→ How to complete this task
Print all entries precisely as they are written.

* * * *

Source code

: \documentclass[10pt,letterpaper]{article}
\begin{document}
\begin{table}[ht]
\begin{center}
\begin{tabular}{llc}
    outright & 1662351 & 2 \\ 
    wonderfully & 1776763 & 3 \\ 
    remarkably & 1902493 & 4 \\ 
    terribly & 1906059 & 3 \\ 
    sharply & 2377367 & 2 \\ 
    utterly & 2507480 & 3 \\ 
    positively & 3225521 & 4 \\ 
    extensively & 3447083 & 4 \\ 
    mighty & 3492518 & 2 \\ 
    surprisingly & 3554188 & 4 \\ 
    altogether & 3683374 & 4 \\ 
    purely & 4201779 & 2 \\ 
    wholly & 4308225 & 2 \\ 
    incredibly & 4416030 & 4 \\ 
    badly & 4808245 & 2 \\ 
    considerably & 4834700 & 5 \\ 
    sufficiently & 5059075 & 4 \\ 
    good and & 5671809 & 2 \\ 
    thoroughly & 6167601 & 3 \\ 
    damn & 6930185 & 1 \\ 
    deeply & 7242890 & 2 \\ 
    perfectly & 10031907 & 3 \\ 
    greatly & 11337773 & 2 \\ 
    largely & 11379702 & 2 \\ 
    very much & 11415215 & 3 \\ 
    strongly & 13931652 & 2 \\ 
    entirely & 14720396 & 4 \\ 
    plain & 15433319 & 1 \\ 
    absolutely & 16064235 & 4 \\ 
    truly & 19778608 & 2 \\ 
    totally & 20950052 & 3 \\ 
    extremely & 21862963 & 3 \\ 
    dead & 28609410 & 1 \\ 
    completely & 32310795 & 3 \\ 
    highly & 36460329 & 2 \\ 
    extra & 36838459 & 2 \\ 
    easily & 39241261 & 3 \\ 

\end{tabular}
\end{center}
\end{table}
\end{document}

* * * *

→ Written answer
Source code

: \documentclass[10pt,letterpaper]{article}
\begin{document}
\begin{table}[ht]
\begin{center}
\begin{tabular}{llc}
    outright & 1662351 & 2 \\ 
    wonderfully & 1776763 & 3 \\ 
    remarkably & 1902493 & 4 \\ 
    terribly & 1906059 & 3 \\ 
    sharply & 2377367 & 2 \\ 
    utterly & 2507480 & 3 \\ 
    positively & 3225521 & 4 \\ 
    extensively & 3447083 & 4 \\ 
    mighty & 3492518 & 2 \\ 
    surprisingly & 3554188 & 4 \\ 
    altogether & 3683374 & 4 \\ 
    purely & 4201779 & 2 \\ 
    wholly & 4308225 & 2 \\ 
    incredibly & 4416030 & 4 \\ 
    badly & 4808245 & 2 \\ 
    considerably & 4834700 & 5 \\ 
    sufficiently & 5059075 & 4 \\ 
    good and & 5671809 & 2 \\ 
    thoroughly & 6167601 & 3 \\ 
    damn & 6930185 & 1 \\ 
    deeply & 7242890 & 2 \\ 
    perfectly & 10031907 & 3 \\ 
    greatly & 11337773 & 2 \\ 
    largely & 11379702 & 2 \\ 
    very much & 11415215 & 3 \\ 
    strongly & 13931652 & 2 \\ 
    entirely & 14720396 & 4 \\ 
    plain & 15433319 & 1 \\ 
    absolutely & 16064235 & 4 \\ 
    truly & 19778608 & 2 \\ 
    totally & 20950052 & 3 \\ 
    extremely & 21862963 & 3 \\ 
    dead & 28609410 & 1 \\ 
    completely & 32310795 & 3 \\ 
    highly & 36460329 & 2 \\ 
    extra & 36838459 & 2 \\ 
    easily & 39241261 & 3 \\ 

\end{tabular}
\end{center}
\end{table}
\end{document}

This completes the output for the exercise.